Tracking user activity on the Web using methods other than those defined for the purpose by the Web platform (“unsanctioned tracking”) is harmful to the Web, for a variety of reasons. This Finding details the TAG's stance on different forms of tracking, and how they should be addressed.
This document has been produced by the W3C Technical Architecture Group (TAG). The TAG approved this finding at its July 2015 F2F. Please send comments on this finding to the publicly archived TAG mailing list www-tag@w3.org (archive).
When you use the Web, the sites you visit — including advertisements, analytics services, and other included content on them — use various tools to collect information about who you are and what you do on the site. This is very common on the Web; many sites that you browse will share what you do on them with several others — in some cases, dozens.
Collectively, tracking technologies form the basis of common Web features like shopping carts, persistent site preferences, and behavioral advertising, which allows many Web sites to fund themselves.
Some tracking mechanisms are defined by Web standards, and their design takes into account user needs for privacy and control over data flows. One of the best-known and most widespread is cookies [[RFC6265]]. More recently, other mechanisms such as [[webstorage]] have been standardized to complement cookies.
In particular, browsers provide explicit ways for you to limit when standards-defined tracking technologies are used, either directly or with extensions. For example, a privacy-conscious user can choose to use a cookie blocker, or manually delete cookies. As such, the standards-defined tracking technologies are effectively “opt out” — while they are on by default, you remain in control of them, as long as you accept that sites may not work as well (or at all) if you don't allow their use.
Standards-defined tracking mechanisms also have the benefit of transparency. Users can inspect cookies and other locally stored data and user agents can provide some notice to the user that data is stored by this site. Tools have been developed that enable those users specifically interested in awareness of the tracking of their online activity to document and visualize the use of cookies and tracking pixels; for example, Lightbeam.

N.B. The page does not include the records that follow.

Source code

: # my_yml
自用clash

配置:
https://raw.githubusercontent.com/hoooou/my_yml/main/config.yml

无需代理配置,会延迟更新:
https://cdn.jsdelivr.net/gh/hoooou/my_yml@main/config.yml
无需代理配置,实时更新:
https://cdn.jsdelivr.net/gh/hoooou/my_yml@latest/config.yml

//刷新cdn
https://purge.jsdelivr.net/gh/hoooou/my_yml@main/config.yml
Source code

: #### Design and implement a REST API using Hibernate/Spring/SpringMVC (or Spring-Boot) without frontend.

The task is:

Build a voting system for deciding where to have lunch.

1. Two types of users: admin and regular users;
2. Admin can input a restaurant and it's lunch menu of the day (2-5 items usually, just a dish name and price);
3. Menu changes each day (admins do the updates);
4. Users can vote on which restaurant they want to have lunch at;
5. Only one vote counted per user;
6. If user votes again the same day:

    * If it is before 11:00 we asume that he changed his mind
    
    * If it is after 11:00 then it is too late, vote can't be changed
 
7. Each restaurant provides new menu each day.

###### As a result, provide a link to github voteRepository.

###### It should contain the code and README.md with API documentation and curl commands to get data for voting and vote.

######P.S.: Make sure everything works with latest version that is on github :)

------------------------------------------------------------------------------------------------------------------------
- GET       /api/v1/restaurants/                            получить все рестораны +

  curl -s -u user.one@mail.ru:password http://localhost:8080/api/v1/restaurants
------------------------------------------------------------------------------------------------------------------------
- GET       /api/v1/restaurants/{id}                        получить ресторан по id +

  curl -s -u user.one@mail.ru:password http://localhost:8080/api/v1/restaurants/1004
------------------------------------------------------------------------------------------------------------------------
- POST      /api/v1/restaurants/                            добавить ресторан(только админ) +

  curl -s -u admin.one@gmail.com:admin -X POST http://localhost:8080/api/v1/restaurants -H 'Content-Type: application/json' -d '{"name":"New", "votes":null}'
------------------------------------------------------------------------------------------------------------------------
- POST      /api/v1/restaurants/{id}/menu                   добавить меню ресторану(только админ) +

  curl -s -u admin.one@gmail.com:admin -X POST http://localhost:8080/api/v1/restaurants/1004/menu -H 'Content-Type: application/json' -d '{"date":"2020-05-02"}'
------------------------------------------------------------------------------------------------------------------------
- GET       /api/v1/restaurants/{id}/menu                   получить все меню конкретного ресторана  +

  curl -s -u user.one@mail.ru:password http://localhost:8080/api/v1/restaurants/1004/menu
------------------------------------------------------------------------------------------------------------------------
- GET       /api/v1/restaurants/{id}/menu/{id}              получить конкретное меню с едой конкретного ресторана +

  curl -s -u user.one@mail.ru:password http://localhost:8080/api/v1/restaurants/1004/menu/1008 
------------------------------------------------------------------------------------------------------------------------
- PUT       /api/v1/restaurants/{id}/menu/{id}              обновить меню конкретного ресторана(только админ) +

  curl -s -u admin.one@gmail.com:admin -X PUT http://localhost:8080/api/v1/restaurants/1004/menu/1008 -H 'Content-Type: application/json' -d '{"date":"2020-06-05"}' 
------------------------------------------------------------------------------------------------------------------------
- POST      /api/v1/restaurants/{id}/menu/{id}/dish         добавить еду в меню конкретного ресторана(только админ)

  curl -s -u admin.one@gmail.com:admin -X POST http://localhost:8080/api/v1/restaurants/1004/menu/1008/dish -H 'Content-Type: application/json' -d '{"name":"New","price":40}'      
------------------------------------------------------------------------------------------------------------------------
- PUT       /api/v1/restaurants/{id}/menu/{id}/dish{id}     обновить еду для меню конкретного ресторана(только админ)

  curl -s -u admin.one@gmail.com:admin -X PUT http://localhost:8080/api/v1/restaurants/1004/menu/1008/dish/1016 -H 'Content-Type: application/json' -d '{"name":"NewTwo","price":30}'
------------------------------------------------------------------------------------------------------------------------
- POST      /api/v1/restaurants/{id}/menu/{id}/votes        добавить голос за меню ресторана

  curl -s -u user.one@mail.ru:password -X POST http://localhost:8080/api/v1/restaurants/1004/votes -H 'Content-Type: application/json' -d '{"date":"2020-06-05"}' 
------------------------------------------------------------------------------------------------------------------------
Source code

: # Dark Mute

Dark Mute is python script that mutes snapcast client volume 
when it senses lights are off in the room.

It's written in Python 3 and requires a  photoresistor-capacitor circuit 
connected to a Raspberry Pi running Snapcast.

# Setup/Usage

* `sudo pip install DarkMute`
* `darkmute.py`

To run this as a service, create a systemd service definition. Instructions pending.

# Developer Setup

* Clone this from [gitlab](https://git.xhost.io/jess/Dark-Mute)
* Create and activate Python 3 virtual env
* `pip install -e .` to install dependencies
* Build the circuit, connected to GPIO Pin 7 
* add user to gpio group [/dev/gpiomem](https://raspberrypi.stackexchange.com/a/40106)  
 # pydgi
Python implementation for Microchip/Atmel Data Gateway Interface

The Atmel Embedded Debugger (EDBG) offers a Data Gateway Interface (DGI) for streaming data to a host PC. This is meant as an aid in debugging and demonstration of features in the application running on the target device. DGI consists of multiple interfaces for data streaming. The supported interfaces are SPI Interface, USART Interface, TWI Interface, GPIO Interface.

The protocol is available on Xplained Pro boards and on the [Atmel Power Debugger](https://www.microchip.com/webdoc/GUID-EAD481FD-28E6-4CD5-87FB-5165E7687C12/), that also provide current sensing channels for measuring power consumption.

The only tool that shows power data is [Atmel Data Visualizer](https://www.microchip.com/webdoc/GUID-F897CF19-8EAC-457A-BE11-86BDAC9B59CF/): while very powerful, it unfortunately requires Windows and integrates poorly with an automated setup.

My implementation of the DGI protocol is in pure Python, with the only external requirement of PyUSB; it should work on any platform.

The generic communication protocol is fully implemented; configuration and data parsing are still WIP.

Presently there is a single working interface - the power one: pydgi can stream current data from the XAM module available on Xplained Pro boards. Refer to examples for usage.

In practice, many end users do not themselves understand the details of the local storage mechanisms and their use for tracking. However, tracking based upon standards allows researchers, advocates and regulators to leverage their visibility and use tools to identify and evaluate the privacy-sensitive behavior of online tracking. This work is important input to making tools that can help users manage their privacy appropriately.

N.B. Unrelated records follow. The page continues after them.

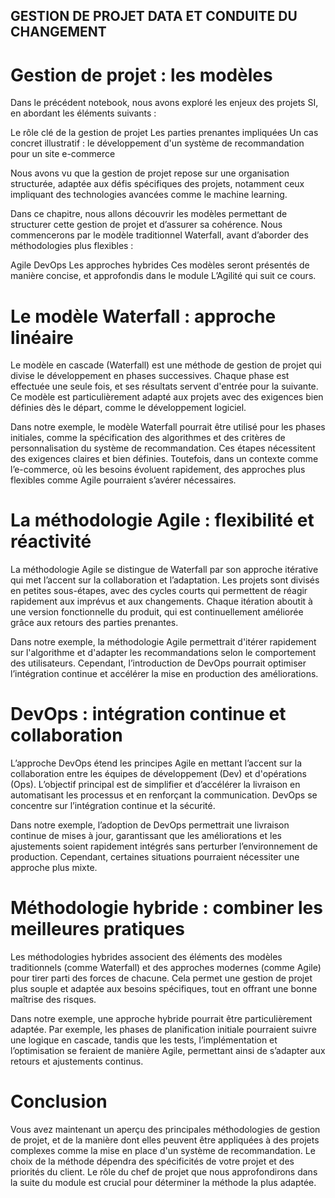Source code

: ## GESTION DE PROJET DATA ET CONDUITE DU CHANGEMENT

# Gestion de projet : les modèles

Dans le précédent notebook, nous avons exploré les enjeux des projets SI, en abordant les éléments suivants :

Le rôle clé de la gestion de projet
Les parties prenantes impliquées
Un cas concret illustratif : le développement d'un système de recommandation pour un site e-commerce

Nous avons vu que la gestion de projet repose sur une organisation structurée, adaptée aux défis spécifiques des projets, notamment ceux impliquant des technologies avancées comme le machine learning.

Dans ce chapitre, nous allons découvrir les modèles permettant de structurer cette gestion de projet et d’assurer sa cohérence. Nous commencerons par le modèle traditionnel Waterfall, avant d’aborder des méthodologies plus flexibles :

Agile
DevOps
Les approches hybrides
Ces modèles seront présentés de manière concise, et approfondis dans le module L’Agilité qui suit ce cours.

# Le modèle Waterfall : approche linéaire

Le modèle en cascade (Waterfall) est une méthode de gestion de projet qui divise le développement en phases successives. Chaque phase est effectuée une seule fois, et ses résultats servent d'entrée pour la suivante. Ce modèle est particulièrement adapté aux projets avec des exigences bien définies dès le départ, comme le développement logiciel.

Dans notre exemple, le modèle Waterfall pourrait être utilisé pour les phases initiales, comme la spécification des algorithmes et des critères de personnalisation du système de recommandation. Ces étapes nécessitent des exigences claires et bien définies. Toutefois, dans un contexte comme l’e-commerce, où les besoins évoluent rapidement, des approches plus flexibles comme Agile pourraient s’avérer nécessaires.

# La méthodologie Agile : flexibilité et réactivité

La méthodologie Agile se distingue de Waterfall par son approche itérative qui met l’accent sur la collaboration et l’adaptation. Les projets sont divisés en petites sous-étapes, avec des cycles courts qui permettent de réagir rapidement aux imprévus et aux changements. Chaque itération aboutit à une version fonctionnelle du produit, qui est continuellement améliorée grâce aux retours des parties prenantes.

Dans notre exemple, la méthodologie Agile permettrait d'itérer rapidement sur l'algorithme et d'adapter les recommandations selon le comportement des utilisateurs. Cependant, l’introduction de DevOps pourrait optimiser l’intégration continue et accélérer la mise en production des améliorations.

# DevOps : intégration continue et collaboration

L’approche DevOps étend les principes Agile en mettant l’accent sur la collaboration entre les équipes de développement (Dev) et d'opérations (Ops). L’objectif principal est de simplifier et d’accélérer la livraison en automatisant les processus et en renforçant la communication. DevOps se concentre sur l’intégration continue et la sécurité.

Dans notre exemple, l’adoption de DevOps permettrait une livraison continue de mises à jour, garantissant que les améliorations et les ajustements soient rapidement intégrés sans perturber l’environnement de production. Cependant, certaines situations pourraient nécessiter une approche plus mixte.

# Méthodologie hybride : combiner les meilleures pratiques

Les méthodologies hybrides associent des éléments des modèles traditionnels (comme Waterfall) et des approches modernes (comme Agile) pour tirer parti des forces de chacune. Cela permet une gestion de projet plus souple et adaptée aux besoins spécifiques, tout en offrant une bonne maîtrise des risques.

Dans notre exemple, une approche hybride pourrait être particulièrement adaptée. Par exemple, les phases de planification initiale pourraient suivre une logique en cascade, tandis que les tests, l’implémentation et l’optimisation se feraient de manière Agile, permettant ainsi de s’adapter aux retours et ajustements continus.

# Conclusion

Vous avez maintenant un aperçu des principales méthodologies de gestion de projet, et de la manière dont elles peuvent être appliquées à des projets complexes comme la mise en place d'un système de recommandation. Le choix de la méthode dépendra des spécificités de votre projet et des priorités du client. Le rôle du chef de projet que nous approfondirons dans la suite du module est crucial pour déterminer la méthode la plus adaptée.
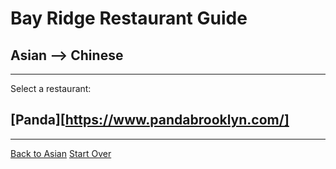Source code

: # Bay Ridge Restaurant Guide
## Asian --> Chinese
---
Select a restaurant:
## [Panda][https://www.pandabrooklyn.com/]
---
[Back to Asian](asian.md)
[Start Over](../home.md)
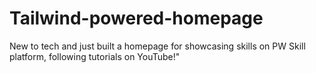 # Tailwind-powered-homepage
New to tech and just built a homepage for showcasing skills on PW Skill platform, following tutorials on YouTube!"
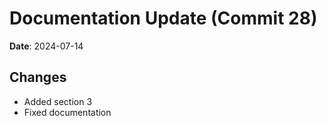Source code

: # Documentation Update (Commit 28)
            
**Date**: 2024-07-14
            
## Changes
- Added section 3
- Fixed documentation
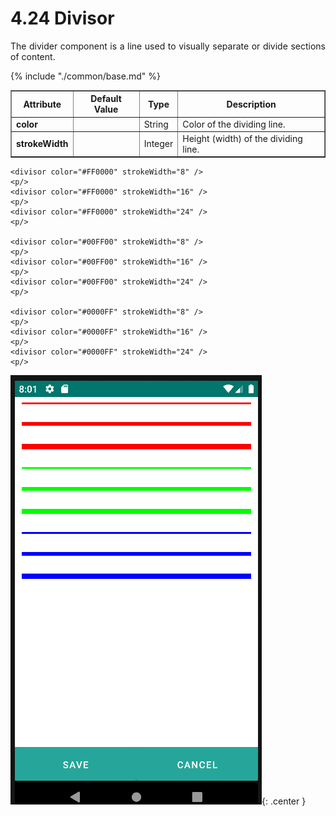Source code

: # 4.24 Divisor
<div style="text-align: justify;">
    <p>The divider component is a line used to visually separate or divide sections of content.</p>
</div>
<table border="1">
    <thead>
        <tr>
            <th colspan="2">Attribute</th>
            <th>Default Value</th>
            <th>Type</th>
            <th>Description</th>
         </tr>
    </thead>
    <tbody>
        {% include "./common/base.md" %}
        <tr>
            <td colspan="2"><strong>color</strong></td>
            <td></td>
            <td>String</td>
            <td>Color of the dividing line.</td>
        </tr>
        <tr>
            <td colspan="2"><strong>strokeWidth</strong></td>
            <td></td>
            <td>Integer</td>
            <td>Height (width) of the dividing line.</td>
        </tr>
    </tbody>
</table>

    <divisor color="#FF0000" strokeWidth="8" />
    <p/>
    <divisor color="#FF0000" strokeWidth="16" />
    <p/>
    <divisor color="#FF0000" strokeWidth="24" />
    <p/>
    
    <divisor color="#00FF00" strokeWidth="8" />
    <p/>
    <divisor color="#00FF00" strokeWidth="16" />
    <p/>
    <divisor color="#00FF00" strokeWidth="24" />
    <p/>
    
    <divisor color="#0000FF" strokeWidth="8" />
    <p/>
    <divisor color="#0000FF" strokeWidth="16" />
    <p/>
    <divisor color="#0000FF" strokeWidth="24" />
    <p/>

![img.png](../img/divisor.png){: .center }

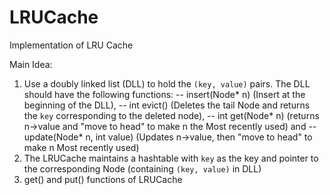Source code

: # LRUCache
Implementation of LRU Cache

Main Idea:
1. Use a doubly linked list (DLL) to hold the `(key, value)` pairs. The DLL should have the following functions: 
   -- insert(Node* n) (Insert at the beginning of the DLL),
   -- int evict() (Deletes the tail Node and returns the `key` corresponding to the deleted node),
   -- int get(Node* n) (returns n->value and "move to head" to make n the Most recently used) and
   -- update(Node* n, int value) (Updates n->value, then "move to head" to make n Most recently used)
2. The LRUCache  maintains a hashtable with `key` as the key and pointer to the corresponding Node (containing `(key, value)` in DLL)
3. get() and put() functions of LRUCache
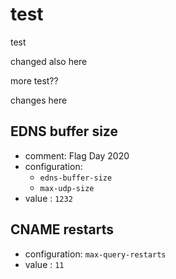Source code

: # test
test

changed also here

more test??

changes here


## EDNS buffer size
- comment: Flag Day 2020
- configuration:
    - `edns-buffer-size`
    - `max-udp-size`
- value        : `1232`

## CNAME restarts
- configuration: `max-query-restarts`
- value        : `11`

However, sites also track user activity outside of these well-defined mechanisms:
Unlike standards-defined tracking, the operation of these unsanctioned techniques is not defined by Web standards, is not user-visible, and it is not under user control. If you use the same browser to visit two different sites, it is technically possible for the sites to identify your browser and correlate your behavior between them (and any other site that they work with). While there are a few legitimate uses of such methods (e.g., combatting Denial of Service attacks, or providing greater certainty about user identity for sites such as banks), unsanctioned tracking is often used for purposes that many consider malicious.
There is ample evidence that many sites already use such unsanctioned tracking methods. For more information, see resources like Panopticlick, Evercookie, and FPDetective.
Staying in control of personal data is important to many people, because data about a person — in particular their activity on the Web — can be used to understand how they think, work and live. Users expect that their browsing information will be kept relatively private. This trust, and users controlling their experience, is a fundamental part of how the Web works.
Recognizing the importance of this information in monetary terms, the World Economic Forum has classified personal data as “a new asset class” — with the implication that if you are unable to control your data, you are on the losing side of a forced transaction.
Furthermore, tracking users' activity without their consent or knowledge is also a blatant violation of the human right to privacy [[udhr]].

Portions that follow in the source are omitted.